En esta comarca protestante al 100 por 100 hay un Obispo que es mellizo 100 por 100 del otro notomiado. Pues bien, este Obispo no será allí tenido por mundano, sino por perfecto y pío. ¡Su mundani­dad será juzgada cristiandad! Es una gran diferencia.
El pueblo lo verá formar parte del Consejo Real, frecuentar el gran mundo, rezumar boato y elegancia en morada, vestidos y carrozas, publicar libros ineptos en ediciones de lujo, lisonjear en cada sermón al monarca, predicar de modo a no displacer a nadie, participar de to­das las ceremonias oficiales, andar a la caza de honores, ser muy hábil en procurarse dinerillos, y edificar iglesias, buscar un matrimonio ventajoso para su hija mayor, y preparar a su yerno la sucesión en la Sede Arzobispal; y el pueblo protestante tendrá todo eso por cristianismo: cosa que en un país católico no puede pasar —aunque pasa un poco, por excepción, en la Argentina, que es cristiana pero mistonga.
¿Fue el Arzobispo Mynster un testigo de la Verdad? Con este opúsculo de 36 páginas acabó su vida Kirkegor; literalmente hablan­do, porque su publicación le costó la vida. —No, el Arzobispo Myns­ter no fue un testigo de la Verdad—, como intentó proclamarlo en su oración fúnebre su yerno el Obispo Martensen, porque «testigo de la Verdad» significa Mártir o Apóstol; y ésas son palabras sagradas que no hay que manosear. Kirkegor escribió su opúsculo, lo dejó sobre la mesa, meditó y oró durante ocho meses; y lo publicó: se le vino enci­ma todo Copenhague, el cielo y la tierra y los infiernos. No dio un pa­so atrás, dio diez pasos adelante; los diez números del Augenblick.

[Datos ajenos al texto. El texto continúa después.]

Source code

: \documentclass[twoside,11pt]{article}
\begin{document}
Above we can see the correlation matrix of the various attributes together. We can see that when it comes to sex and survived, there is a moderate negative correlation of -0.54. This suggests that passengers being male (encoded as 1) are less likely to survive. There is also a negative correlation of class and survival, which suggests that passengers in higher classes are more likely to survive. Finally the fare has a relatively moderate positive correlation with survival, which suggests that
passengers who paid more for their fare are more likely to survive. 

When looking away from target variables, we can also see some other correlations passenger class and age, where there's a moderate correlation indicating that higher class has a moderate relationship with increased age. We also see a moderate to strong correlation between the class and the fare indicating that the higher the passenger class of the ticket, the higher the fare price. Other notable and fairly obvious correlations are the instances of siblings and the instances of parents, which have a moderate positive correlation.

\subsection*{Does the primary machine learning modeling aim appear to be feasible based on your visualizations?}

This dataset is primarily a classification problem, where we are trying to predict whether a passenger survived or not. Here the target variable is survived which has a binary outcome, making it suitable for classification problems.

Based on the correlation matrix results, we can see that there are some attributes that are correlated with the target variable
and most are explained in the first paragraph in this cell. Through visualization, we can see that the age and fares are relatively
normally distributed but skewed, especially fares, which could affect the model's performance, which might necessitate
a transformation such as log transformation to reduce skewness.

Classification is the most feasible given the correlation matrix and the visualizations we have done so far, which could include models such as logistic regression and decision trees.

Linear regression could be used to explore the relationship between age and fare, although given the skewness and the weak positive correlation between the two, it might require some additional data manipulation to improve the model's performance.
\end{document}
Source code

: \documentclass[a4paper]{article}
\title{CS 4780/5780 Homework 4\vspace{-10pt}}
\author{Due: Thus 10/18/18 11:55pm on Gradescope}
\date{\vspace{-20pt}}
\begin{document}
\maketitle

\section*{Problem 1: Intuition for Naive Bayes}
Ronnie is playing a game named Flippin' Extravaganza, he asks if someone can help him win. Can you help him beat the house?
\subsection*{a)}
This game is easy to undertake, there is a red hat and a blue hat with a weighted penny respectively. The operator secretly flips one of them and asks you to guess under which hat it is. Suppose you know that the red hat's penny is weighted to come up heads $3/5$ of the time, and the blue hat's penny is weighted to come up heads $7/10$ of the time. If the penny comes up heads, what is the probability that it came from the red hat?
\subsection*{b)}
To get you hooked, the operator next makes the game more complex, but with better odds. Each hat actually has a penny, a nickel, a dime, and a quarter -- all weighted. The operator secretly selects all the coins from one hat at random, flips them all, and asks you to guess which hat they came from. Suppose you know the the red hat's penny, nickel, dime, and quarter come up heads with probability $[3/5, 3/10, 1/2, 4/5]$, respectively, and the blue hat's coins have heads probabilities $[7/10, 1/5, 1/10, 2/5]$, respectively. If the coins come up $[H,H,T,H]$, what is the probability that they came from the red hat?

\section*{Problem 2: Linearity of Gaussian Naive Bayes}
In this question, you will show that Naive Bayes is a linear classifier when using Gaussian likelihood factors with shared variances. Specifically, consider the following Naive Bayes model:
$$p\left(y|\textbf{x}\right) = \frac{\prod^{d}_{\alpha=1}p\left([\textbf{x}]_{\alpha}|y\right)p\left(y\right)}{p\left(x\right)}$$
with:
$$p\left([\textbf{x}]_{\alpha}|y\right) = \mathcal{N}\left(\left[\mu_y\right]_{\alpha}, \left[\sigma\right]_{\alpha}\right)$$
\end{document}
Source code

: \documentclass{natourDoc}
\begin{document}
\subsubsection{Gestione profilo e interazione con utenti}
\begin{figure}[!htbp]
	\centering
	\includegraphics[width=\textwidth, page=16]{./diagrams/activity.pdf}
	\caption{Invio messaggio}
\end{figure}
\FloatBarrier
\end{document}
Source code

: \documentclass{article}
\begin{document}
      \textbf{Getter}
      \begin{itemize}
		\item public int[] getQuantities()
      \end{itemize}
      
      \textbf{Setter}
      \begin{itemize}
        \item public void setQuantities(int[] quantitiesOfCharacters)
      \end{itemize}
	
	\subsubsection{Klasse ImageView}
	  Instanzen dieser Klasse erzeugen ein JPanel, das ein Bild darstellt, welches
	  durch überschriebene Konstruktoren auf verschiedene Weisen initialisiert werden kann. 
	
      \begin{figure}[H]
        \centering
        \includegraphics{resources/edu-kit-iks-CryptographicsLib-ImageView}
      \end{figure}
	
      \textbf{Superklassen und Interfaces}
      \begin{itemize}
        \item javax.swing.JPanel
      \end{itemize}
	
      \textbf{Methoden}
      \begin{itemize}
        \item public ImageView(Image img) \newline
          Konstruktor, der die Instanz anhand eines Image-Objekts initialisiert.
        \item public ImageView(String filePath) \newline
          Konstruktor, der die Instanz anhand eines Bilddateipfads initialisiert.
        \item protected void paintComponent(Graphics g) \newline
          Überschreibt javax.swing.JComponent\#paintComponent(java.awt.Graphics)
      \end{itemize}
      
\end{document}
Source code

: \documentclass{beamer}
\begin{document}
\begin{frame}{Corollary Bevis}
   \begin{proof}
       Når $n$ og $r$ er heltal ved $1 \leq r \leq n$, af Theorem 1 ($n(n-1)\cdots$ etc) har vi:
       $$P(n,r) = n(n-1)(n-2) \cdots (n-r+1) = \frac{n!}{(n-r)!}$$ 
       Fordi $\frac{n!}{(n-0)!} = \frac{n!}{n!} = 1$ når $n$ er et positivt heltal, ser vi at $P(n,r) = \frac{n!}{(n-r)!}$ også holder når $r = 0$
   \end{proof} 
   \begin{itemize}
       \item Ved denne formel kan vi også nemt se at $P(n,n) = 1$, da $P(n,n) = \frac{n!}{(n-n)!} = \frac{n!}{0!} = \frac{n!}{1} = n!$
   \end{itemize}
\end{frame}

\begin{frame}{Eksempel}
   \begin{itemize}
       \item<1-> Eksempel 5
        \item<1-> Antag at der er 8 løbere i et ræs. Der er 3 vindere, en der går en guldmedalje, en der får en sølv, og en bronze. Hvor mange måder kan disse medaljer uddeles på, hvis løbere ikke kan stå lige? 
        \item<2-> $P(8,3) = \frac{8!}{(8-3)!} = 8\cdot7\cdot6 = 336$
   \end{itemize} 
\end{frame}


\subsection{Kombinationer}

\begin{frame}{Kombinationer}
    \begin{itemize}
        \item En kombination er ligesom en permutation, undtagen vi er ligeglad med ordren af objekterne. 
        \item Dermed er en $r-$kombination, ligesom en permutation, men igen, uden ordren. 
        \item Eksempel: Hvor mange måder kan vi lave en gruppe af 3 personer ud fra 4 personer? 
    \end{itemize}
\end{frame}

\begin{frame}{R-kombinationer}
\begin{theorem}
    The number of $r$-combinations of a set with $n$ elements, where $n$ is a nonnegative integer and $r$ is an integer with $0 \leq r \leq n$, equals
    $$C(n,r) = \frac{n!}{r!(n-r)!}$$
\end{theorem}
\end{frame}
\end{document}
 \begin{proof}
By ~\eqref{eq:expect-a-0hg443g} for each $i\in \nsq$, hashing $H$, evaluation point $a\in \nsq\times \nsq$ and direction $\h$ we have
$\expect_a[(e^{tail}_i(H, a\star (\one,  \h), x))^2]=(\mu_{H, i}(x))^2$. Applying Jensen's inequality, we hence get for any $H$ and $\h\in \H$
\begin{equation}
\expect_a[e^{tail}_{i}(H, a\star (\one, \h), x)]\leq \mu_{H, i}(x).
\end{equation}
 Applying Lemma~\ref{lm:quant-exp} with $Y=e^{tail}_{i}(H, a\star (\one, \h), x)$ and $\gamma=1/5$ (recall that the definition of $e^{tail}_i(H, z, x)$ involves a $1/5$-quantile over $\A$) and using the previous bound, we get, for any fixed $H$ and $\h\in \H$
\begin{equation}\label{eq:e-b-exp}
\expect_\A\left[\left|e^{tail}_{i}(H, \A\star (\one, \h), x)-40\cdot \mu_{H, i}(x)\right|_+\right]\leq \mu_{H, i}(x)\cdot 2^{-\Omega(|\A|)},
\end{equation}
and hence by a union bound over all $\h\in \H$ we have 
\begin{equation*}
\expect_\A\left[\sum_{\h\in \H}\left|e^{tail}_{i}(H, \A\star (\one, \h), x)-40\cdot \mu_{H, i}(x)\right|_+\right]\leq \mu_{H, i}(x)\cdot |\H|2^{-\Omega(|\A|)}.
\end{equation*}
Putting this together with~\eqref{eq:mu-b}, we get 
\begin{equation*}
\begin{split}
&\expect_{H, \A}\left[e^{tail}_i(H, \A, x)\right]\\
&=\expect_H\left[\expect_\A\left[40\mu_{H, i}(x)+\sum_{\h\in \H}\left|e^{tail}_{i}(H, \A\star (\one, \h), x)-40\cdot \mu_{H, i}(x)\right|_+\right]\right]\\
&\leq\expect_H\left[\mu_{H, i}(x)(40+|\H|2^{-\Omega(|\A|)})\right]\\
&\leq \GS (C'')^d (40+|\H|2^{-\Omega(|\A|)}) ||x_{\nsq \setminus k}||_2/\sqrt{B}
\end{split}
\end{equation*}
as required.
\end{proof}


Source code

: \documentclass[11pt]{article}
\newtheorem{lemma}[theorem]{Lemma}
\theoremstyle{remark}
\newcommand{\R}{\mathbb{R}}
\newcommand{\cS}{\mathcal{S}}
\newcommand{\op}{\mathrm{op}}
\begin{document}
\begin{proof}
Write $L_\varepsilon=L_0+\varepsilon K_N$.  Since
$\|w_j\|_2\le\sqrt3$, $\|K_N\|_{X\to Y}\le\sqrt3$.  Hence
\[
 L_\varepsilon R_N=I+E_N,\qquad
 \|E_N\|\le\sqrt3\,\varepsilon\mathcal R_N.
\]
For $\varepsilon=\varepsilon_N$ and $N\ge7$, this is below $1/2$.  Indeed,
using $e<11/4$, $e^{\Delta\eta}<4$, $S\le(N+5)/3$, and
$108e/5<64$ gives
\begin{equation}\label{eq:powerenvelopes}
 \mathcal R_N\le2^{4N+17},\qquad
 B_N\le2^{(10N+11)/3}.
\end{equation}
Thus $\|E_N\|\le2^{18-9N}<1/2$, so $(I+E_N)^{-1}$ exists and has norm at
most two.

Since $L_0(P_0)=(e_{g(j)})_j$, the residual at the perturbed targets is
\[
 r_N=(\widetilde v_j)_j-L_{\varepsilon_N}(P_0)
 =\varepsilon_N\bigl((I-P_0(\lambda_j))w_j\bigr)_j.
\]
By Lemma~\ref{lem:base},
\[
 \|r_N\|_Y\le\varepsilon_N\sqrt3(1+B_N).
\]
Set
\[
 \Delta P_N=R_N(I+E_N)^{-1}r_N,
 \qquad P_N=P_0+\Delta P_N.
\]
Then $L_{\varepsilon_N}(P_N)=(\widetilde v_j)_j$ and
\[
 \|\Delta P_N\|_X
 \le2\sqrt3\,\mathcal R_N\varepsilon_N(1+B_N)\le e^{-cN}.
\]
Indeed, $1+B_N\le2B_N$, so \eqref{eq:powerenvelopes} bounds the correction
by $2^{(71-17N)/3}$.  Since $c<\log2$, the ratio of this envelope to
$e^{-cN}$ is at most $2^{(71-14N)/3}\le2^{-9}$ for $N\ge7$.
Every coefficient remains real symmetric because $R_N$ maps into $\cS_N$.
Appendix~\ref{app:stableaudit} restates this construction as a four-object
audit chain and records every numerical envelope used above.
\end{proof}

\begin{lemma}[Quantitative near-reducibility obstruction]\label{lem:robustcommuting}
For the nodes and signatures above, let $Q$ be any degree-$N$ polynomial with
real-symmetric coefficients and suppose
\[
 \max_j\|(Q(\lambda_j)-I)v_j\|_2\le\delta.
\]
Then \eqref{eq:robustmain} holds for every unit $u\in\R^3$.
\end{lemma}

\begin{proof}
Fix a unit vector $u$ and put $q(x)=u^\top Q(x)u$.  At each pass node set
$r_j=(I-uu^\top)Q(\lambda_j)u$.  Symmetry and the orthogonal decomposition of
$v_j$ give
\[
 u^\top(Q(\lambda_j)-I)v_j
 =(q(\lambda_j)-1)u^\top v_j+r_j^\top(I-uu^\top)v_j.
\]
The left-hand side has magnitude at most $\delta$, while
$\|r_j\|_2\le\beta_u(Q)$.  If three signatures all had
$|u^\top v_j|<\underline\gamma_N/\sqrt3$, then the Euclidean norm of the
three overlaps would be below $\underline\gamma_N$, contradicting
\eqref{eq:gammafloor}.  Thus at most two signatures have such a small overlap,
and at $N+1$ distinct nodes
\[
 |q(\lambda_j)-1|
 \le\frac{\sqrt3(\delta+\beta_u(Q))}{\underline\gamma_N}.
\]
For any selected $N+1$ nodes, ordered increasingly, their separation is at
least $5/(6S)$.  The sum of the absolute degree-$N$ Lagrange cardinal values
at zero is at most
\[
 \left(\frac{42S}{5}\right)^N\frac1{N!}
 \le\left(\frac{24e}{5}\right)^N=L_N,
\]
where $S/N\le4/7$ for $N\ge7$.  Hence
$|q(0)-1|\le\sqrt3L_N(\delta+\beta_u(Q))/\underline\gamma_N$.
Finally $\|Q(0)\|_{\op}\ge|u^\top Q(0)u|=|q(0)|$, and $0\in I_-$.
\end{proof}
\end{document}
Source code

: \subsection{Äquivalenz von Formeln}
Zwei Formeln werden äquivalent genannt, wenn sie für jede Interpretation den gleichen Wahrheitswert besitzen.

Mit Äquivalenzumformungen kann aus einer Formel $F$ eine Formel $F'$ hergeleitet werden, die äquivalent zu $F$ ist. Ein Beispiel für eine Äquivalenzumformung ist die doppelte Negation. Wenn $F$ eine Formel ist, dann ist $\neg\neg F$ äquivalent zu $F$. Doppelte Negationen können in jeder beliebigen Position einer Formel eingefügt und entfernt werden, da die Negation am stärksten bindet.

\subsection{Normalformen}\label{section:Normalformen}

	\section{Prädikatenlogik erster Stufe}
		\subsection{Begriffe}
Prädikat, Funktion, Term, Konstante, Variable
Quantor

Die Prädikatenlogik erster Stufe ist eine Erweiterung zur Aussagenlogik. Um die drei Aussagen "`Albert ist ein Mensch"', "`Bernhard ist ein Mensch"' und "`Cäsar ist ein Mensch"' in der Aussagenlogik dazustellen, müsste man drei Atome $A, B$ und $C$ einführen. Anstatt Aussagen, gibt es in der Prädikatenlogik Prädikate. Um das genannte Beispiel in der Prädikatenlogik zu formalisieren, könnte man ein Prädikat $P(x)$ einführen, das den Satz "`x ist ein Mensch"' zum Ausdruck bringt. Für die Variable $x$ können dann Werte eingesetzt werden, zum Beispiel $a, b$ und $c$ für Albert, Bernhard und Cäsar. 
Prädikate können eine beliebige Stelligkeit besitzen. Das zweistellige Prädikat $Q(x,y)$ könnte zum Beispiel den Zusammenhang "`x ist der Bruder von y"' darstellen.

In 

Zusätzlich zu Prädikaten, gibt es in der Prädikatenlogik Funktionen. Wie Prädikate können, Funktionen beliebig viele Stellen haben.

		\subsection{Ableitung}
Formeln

Crepó.
Ciertamente fue más testigo de la Verdad el Jorobadillo del Tívoli que el Solemne Prelado del Kaiserhof; pero el pueblo de Copen­hague creía lo contrario. Exactamente como había teorizado de ante­mano él: el pueblo protestante ha perdido el olfato de lo santo y lo mundanal.
Lutero proclamó el principio espiritual más alto: la interioridad pura. Esto es tan peligroso que puede conducir a lo más bajo (por­que lo más alto y lo más bajo se parecen en los reinos del espíritu), a la adulteración del cristianismo y un estado de mistificación en que la disipación de los sentidos sea festejada como culto de Dios. Así puede el Protestantismo llegar a festejar la Mundanidad como... Piedad. Esto no le puede pasar al Catolicismo.
¿Y por qué no le puede pasar al Catolicismo? Porque el Catolicis­mo tiene como presupuesto lo común, la naturaleza bruta, la realidad precristiana: presupone que todos los hombres somos unos cachafaces. ¿Y por qué le puede pasar al protestantismo?
Porque el protestante tiene un presupuesto especial, no común; presupone un hombre todo conciencia (el hombre que la Iglesia había formado en Europa), un hombre en el que vive la Inquietud Religiosa, el Temor y el Temblor, la Metánoia; y de esos hombres hay actual­mente en cada generación poquísimos.
En resumen, lo luterano fue un correctivo; pero un correctivo que se vuelve totalidad y norma, es eo ipso en la segunda generación (cuando aquello adonde él iba ya no está allí), un desvío. Y con cada generación que se adelanta, se desvía más; hasta que al fin resulta que aquel correctivo, vuelto autónomo, produce justamente lo contrario de mi primer designio. Se toma salicilato contra el reuma; pero si ya no hay reuma y sigues con el salicilato, te bandeas el estómago, querido.
Y éste es el caso aquí. El Correctivo luterano a la exterioridad medieval trajo, cuando ya autónomo pretendía ser todo el Cristia­nismo, la más refinada guisa de Mundanidad y Paganismo; es decir, una mayor «exterioridad...».
Más o menos esto dice el testamento religioso de Suren Kirkegor, el hombre más religioso del siglo XIX, el cual murió espiritualmente católico; más aún, a nosotros nos parece una especie de santo infor­me y tanteante, a quien Dios probó como a ninguno sobre la tierra: una especie de águila ciega.
¿Ciega? Miento. De ningún modo. Eso sería calumniarlo. Digamos entonces un águila con un ala rota. Y un hombre TODO ROTO: encla­varon sus manos y sus pies y contaron sus huesos.

Dinámica Social, n.° 56 (abril de 1955). En Pluma en ristre, Libros Libres, 2010.